• _Assigned task_
The data below is to be transcribed word for word; pictures are to be excluded.
* * * * * * * * *
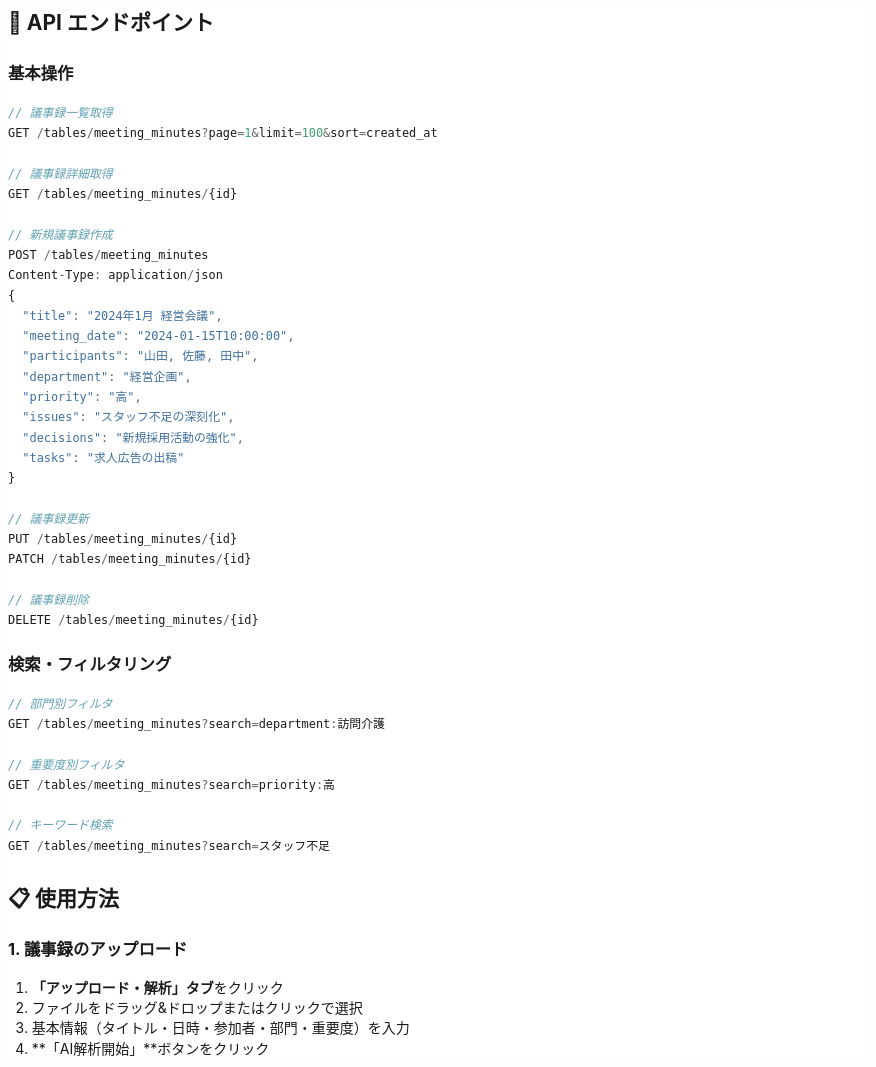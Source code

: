 ## 🔌 API エンドポイント

### 基本操作

```javascript
// 議事録一覧取得
GET /tables/meeting_minutes?page=1&limit=100&sort=created_at

// 議事録詳細取得
GET /tables/meeting_minutes/{id}

// 新規議事録作成
POST /tables/meeting_minutes
Content-Type: application/json
{
  "title": "2024年1月 経営会議",
  "meeting_date": "2024-01-15T10:00:00",
  "participants": "山田, 佐藤, 田中",
  "department": "経営企画",
  "priority": "高",
  "issues": "スタッフ不足の深刻化",
  "decisions": "新規採用活動の強化",
  "tasks": "求人広告の出稿"
}

// 議事録更新
PUT /tables/meeting_minutes/{id}
PATCH /tables/meeting_minutes/{id}

// 議事録削除
DELETE /tables/meeting_minutes/{id}
```

### 検索・フィルタリング

```javascript
// 部門別フィルタ
GET /tables/meeting_minutes?search=department:訪問介護

// 重要度別フィルタ  
GET /tables/meeting_minutes?search=priority:高

// キーワード検索
GET /tables/meeting_minutes?search=スタッフ不足
```

## 📋 使用方法

### 1. 議事録のアップロード
1. **「アップロード・解析」タブ**をクリック
2. ファイルをドラッグ&ドロップまたはクリックで選択
3. 基本情報（タイトル・日時・参加者・部門・重要度）を入力
4. **「AI解析開始」**ボタンをクリック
* * * * * * * * *
• _Answer space_
Source code

: ## 🔌 API エンドポイント

### 基本操作

```javascript
// 議事録一覧取得
GET /tables/meeting_minutes?page=1&limit=100&sort=created_at

// 議事録詳細取得
GET /tables/meeting_minutes/{id}

// 新規議事録作成
POST /tables/meeting_minutes
Content-Type: application/json
{
  "title": "2024年1月 経営会議",
  "meeting_date": "2024-01-15T10:00:00",
  "participants": "山田, 佐藤, 田中",
  "department": "経営企画",
  "priority": "高",
  "issues": "スタッフ不足の深刻化",
  "decisions": "新規採用活動の強化",
  "tasks": "求人広告の出稿"
}

// 議事録更新
PUT /tables/meeting_minutes/{id}
PATCH /tables/meeting_minutes/{id}

// 議事録削除
DELETE /tables/meeting_minutes/{id}
```

### 検索・フィルタリング

```javascript
// 部門別フィルタ
GET /tables/meeting_minutes?search=department:訪問介護

// 重要度別フィルタ  
GET /tables/meeting_minutes?search=priority:高

// キーワード検索
GET /tables/meeting_minutes?search=スタッフ不足
```

## 📋 使用方法

### 1. 議事録のアップロード
1. **「アップロード・解析」タブ**をクリック
2. ファイルをドラッグ&ドロップまたはクリックで選択
3. 基本情報（タイトル・日時・参加者・部門・重要度）を入力
4. **「AI解析開始」**ボタンをクリック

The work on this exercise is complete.